The Lesson From California
Hello, I hope your week has been going great! First a few pieces of news:
The Washington Post published my Op-Ed on the struggles of men and boys. We’ve gotten a lot of positive feedback for calling attention to such a widespread issue.
The Forward Party in Minnesota just launched! Our first official state party is up and running. Let your friends in Minnesota know, and more states are coming soon.
Also, for those of you who wanted to attend the Forward Tour but didn’t, the video from our New York event is being premiered next Friday via livestream! It should be a really fun group watching occasion.
This week on the podcast Zach and I talked about a few things, including the lesson out of California last week.

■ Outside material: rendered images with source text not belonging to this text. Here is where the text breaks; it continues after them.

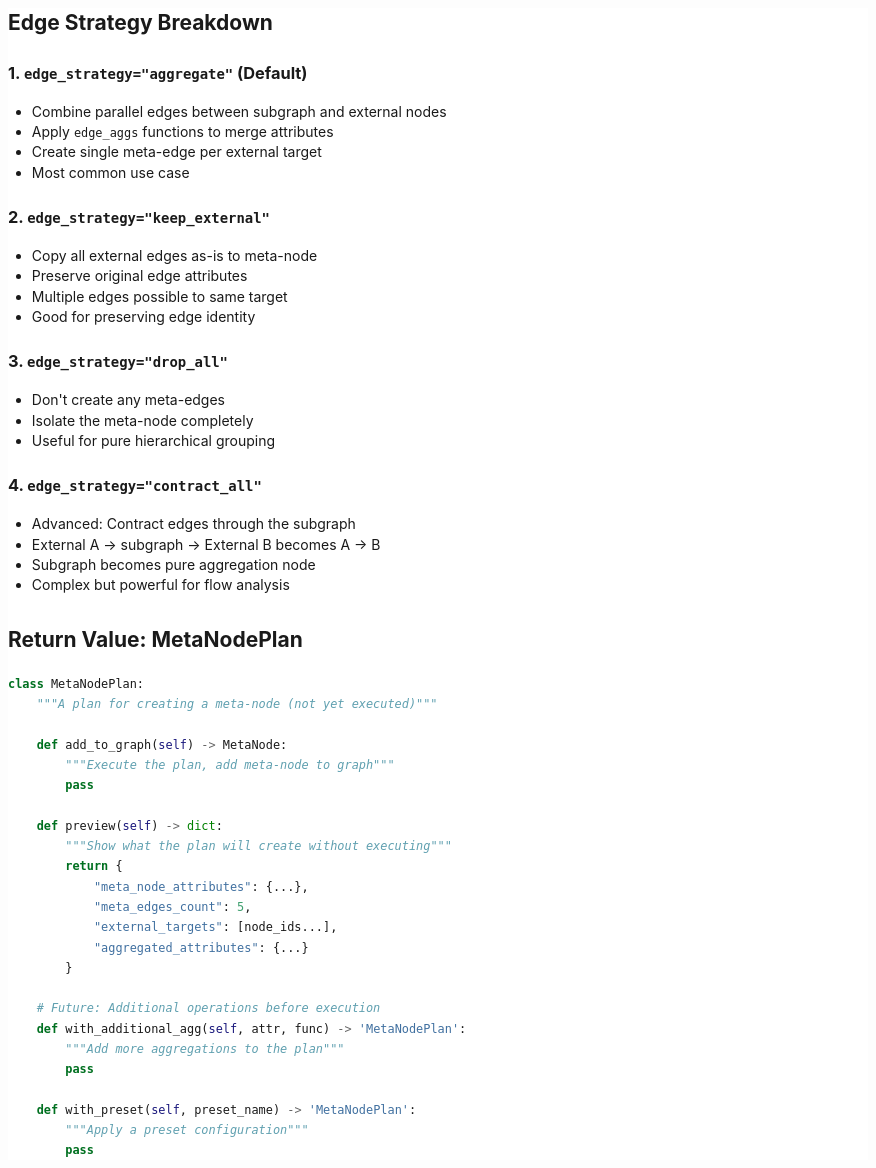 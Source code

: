## Edge Strategy Breakdown

### 1. `edge_strategy="aggregate"` (Default)
- Combine parallel edges between subgraph and external nodes
- Apply `edge_aggs` functions to merge attributes
- Create single meta-edge per external target
- Most common use case

### 2. `edge_strategy="keep_external"`
- Copy all external edges as-is to meta-node
- Preserve original edge attributes
- Multiple edges possible to same target
- Good for preserving edge identity

### 3. `edge_strategy="drop_all"`
- Don't create any meta-edges
- Isolate the meta-node completely
- Useful for pure hierarchical grouping

### 4. `edge_strategy="contract_all"`
- Advanced: Contract edges through the subgraph
- External A -> subgraph -> External B becomes A -> B
- Subgraph becomes pure aggregation node
- Complex but powerful for flow analysis

## Return Value: MetaNodePlan

```python
class MetaNodePlan:
    """A plan for creating a meta-node (not yet executed)"""
    
    def add_to_graph(self) -> MetaNode:
        """Execute the plan, add meta-node to graph"""
        pass
    
    def preview(self) -> dict:
        """Show what the plan will create without executing"""
        return {
            "meta_node_attributes": {...},
            "meta_edges_count": 5,
            "external_targets": [node_ids...],
            "aggregated_attributes": {...}
        }
    
    # Future: Additional operations before execution
    def with_additional_agg(self, attr, func) -> 'MetaNodePlan':
        """Add more aggregations to the plan"""
        pass
    
    def with_preset(self, preset_name) -> 'MetaNodePlan':
        """Apply a preset configuration"""
        pass
```
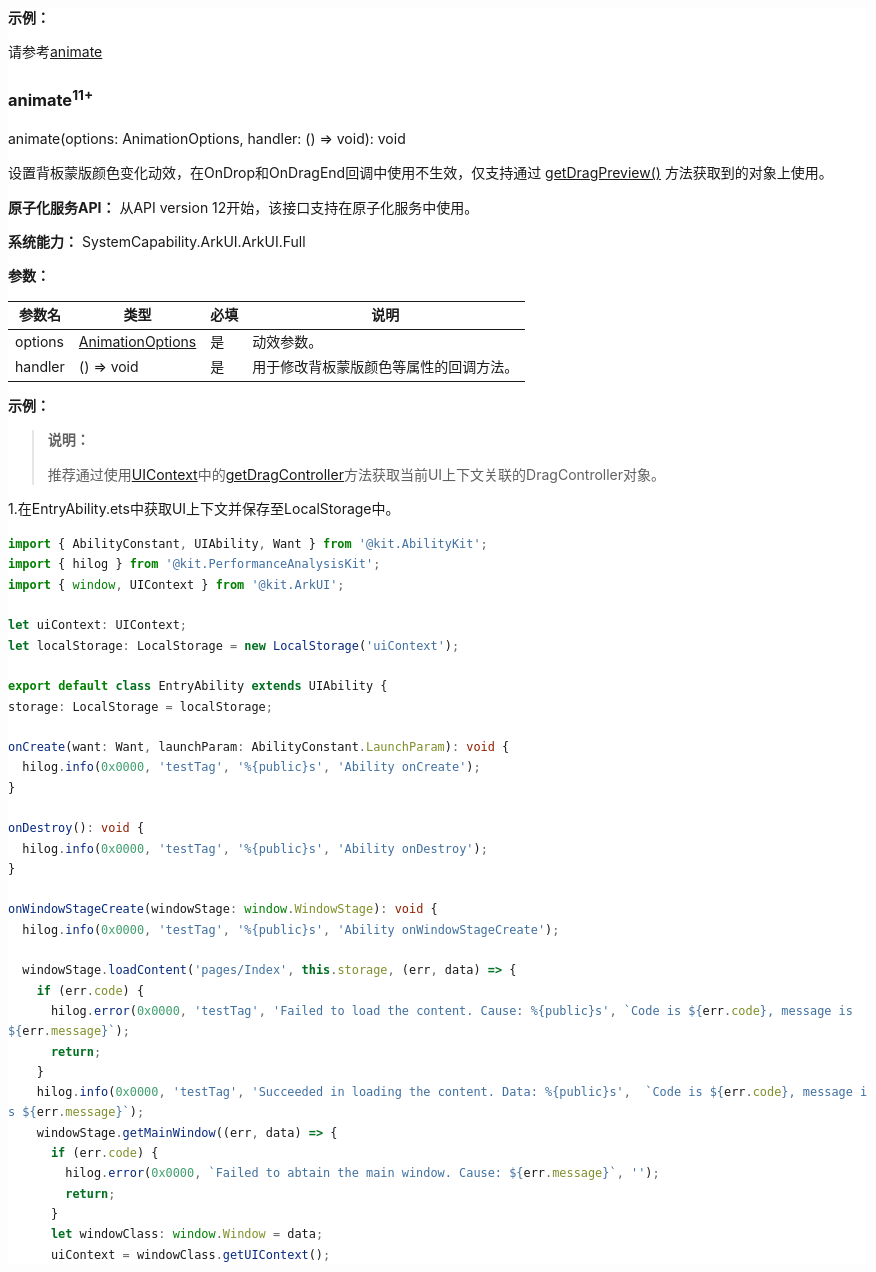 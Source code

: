 **示例：**

请参考[animate](#animate11)

### animate<sup>11+</sup>

animate(options: AnimationOptions, handler: () => void): void

设置背板蒙版颜色变化动效，在OnDrop和OnDragEnd回调中使用不生效，仅支持通过 [getDragPreview()](arkts-apis-uicontext-dragcontroller.md#getdragpreview11) 方法获取到的对象上使用。

**原子化服务API：** 从API version 12开始，该接口支持在原子化服务中使用。

**系统能力：** SystemCapability.ArkUI.ArkUI.Full

**参数：**

| 参数名   | 类型                             | 必填 | 说明                               |
| -------- | -------------------------------- | ---- | -----------------------------------|
| options  | [AnimationOptions](#animationoptions11)                | 是   | 动效参数。                           |
| handler  | () => void                         | 是   | 用于修改背板蒙版颜色等属性的回调方法。  |

**示例：**

> **说明：**
>
> 推荐通过使用[UIContext](arkts-apis-uicontext-uicontext.md)中的[getDragController](arkts-apis-uicontext-uicontext.md#getdragcontroller11)方法获取当前UI上下文关联的DragController对象。

1.在EntryAbility.ets中获取UI上下文并保存至LocalStorage中。
  ```ts
import { AbilityConstant, UIAbility, Want } from '@kit.AbilityKit';
import { hilog } from '@kit.PerformanceAnalysisKit';
import { window, UIContext } from '@kit.ArkUI';

let uiContext: UIContext;
let localStorage: LocalStorage = new LocalStorage('uiContext');

export default class EntryAbility extends UIAbility {
  storage: LocalStorage = localStorage;

  onCreate(want: Want, launchParam: AbilityConstant.LaunchParam): void {
    hilog.info(0x0000, 'testTag', '%{public}s', 'Ability onCreate');
  }

  onDestroy(): void {
    hilog.info(0x0000, 'testTag', '%{public}s', 'Ability onDestroy');
  }

  onWindowStageCreate(windowStage: window.WindowStage): void {
    hilog.info(0x0000, 'testTag', '%{public}s', 'Ability onWindowStageCreate');

    windowStage.loadContent('pages/Index', this.storage, (err, data) => {
      if (err.code) {
        hilog.error(0x0000, 'testTag', 'Failed to load the content. Cause: %{public}s', `Code is ${err.code}, message is ${err.message}`);
        return;
      }
      hilog.info(0x0000, 'testTag', 'Succeeded in loading the content. Data: %{public}s',  `Code is ${err.code}, message is ${err.message}`);
      windowStage.getMainWindow((err, data) => {
        if (err.code) {
          hilog.error(0x0000, `Failed to abtain the main window. Cause: ${err.message}`, '');
          return;
        }
        let windowClass: window.Window = data;
        uiContext = windowClass.getUIContext();
  ```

For a bit of background, progressives in California have been running on single-payer healthcare for years, and Gavin Newsom ran for Governor on it as well. Democrats enjoy a supermajority (75%) of state legislators. So if there’s anyplace it would have a strong chance to pass, it would be in the Golden State.
Unfortunately, it never even came to a vote. It was derailed by a furious effort on the part of health insurance lobbyists in tandem with moderate Democrats. This was considered a major blow.
I’ve been for some version of single-payer healthcare for years. I met literally thousands of Americans struggling with a lack of access over the last several years.
Seeing it fail in California in this way sent a powerful message – even when Democrats are exclusively in control, they can’t pass a plan because of corporate influence and money preventing it.
I’ve concluded something similar about Universal Basic Income; the duopoly won’t pass a robust version of it because they don’t have to deliver results to stay in power. Actually, quite the opposite, as a lot of corporate interests don’t want anything to change.
That’s what drove me to start the Forward Party – we have to reform the system itself in order for anything real and fundamental to change that will improve people’s lives.
Often, people from one party will say, “If we had a majority we would deliver!” and blame the other side for any inability to get things done. But in California, there’s no one to blame but the party in power. If our politics don’t change, nothing will.